China se opõe às sanções dos EUA sobre ilhas artificiais
A China expressou firme oposição a um movimento dos EUA para impor sanções às empresas pelo que Washington denomina de “seu papel para ajudar na construção e militarização” de ilhas artificiais no Mar do Sul da China. Pequim tem reivindicações que se sobrepõem a outras partes nas águas disputadas.
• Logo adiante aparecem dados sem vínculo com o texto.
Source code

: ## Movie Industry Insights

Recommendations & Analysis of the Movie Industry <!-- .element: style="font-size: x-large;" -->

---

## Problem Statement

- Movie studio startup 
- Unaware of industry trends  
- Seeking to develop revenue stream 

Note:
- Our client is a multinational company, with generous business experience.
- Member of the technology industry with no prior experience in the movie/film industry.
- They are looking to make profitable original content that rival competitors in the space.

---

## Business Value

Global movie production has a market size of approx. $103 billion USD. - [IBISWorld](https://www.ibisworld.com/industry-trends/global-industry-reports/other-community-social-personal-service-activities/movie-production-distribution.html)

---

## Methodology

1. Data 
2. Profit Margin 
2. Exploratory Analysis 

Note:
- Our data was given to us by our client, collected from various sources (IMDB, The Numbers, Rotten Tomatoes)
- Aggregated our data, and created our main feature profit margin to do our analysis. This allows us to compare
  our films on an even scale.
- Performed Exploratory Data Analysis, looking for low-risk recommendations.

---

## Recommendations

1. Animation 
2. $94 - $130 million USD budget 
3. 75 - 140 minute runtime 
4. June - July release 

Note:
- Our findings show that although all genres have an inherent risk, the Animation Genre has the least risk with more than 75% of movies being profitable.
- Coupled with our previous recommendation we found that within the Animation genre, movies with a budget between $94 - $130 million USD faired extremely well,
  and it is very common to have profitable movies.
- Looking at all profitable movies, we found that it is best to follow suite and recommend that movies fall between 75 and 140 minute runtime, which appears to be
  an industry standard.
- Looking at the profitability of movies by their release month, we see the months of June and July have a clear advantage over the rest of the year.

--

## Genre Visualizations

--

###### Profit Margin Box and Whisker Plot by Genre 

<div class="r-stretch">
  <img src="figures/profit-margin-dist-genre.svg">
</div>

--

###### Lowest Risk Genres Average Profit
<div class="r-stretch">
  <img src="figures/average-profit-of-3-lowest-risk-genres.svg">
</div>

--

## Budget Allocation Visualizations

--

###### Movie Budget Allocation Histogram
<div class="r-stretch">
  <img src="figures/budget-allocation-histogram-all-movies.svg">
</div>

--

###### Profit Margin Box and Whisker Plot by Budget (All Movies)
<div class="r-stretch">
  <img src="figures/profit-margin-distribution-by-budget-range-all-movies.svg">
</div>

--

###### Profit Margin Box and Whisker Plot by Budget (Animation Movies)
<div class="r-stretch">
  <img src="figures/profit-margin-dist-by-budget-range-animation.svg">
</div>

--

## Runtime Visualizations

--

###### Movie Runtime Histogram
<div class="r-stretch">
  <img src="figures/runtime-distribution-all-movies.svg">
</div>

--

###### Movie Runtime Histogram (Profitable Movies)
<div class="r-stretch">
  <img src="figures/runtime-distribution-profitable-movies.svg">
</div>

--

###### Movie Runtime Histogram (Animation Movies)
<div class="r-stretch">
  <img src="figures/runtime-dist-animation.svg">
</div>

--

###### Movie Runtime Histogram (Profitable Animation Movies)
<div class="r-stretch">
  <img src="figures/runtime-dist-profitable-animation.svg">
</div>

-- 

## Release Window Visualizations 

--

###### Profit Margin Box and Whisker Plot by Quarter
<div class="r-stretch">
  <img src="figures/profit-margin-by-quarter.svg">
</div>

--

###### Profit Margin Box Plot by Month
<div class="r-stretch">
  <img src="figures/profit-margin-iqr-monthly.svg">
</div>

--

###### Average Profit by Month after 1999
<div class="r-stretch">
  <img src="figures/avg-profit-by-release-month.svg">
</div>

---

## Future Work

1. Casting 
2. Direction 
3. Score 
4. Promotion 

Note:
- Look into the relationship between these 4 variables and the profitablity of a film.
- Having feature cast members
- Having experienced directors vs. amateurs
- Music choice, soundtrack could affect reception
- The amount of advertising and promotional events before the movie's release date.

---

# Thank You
O porta-voz do Ministério das Relações Exteriores chinês, Zhao Lijian, disse em uma conferência de imprensa nesta quinta-feira (27), que “as atividades de construção da China em seu próprio território estão inteiramente dentro de sua soberania e não têm nada a ver com militarização”.
Zhao disse: “Não se justifica que os EUA imponham sanções a empresas e indivíduos chineses por seu envolvimento em atividades de construção relevantes em seu próprio país”. Ele acrescentou: “A ação do lado americano interfere grosseiramente nos assuntos internos da China”.
As sanções anunciadas na quarta-feira, efetivamente, proíbem 24 empresas chinesas de fazer acordos com empresas americanas. As entidades chinesas incluem subsidiárias da empresa estatal China Communications Construction Company.
A administração do presidente americano Donald Trump parece pronta para aumentar sua pressão sobre Pequim em relação à construção de ilhas artificiais no Mar do Sul da China e suas reivindicações territoriais cada vez mais assertivas nas águas.
No mês passado, o Secretário de Estado americano, Mike Pompeo, descreveu as reivindicações marítimas de Pequim à maior parte do Mar do Sul da China como “completamente ilegais”.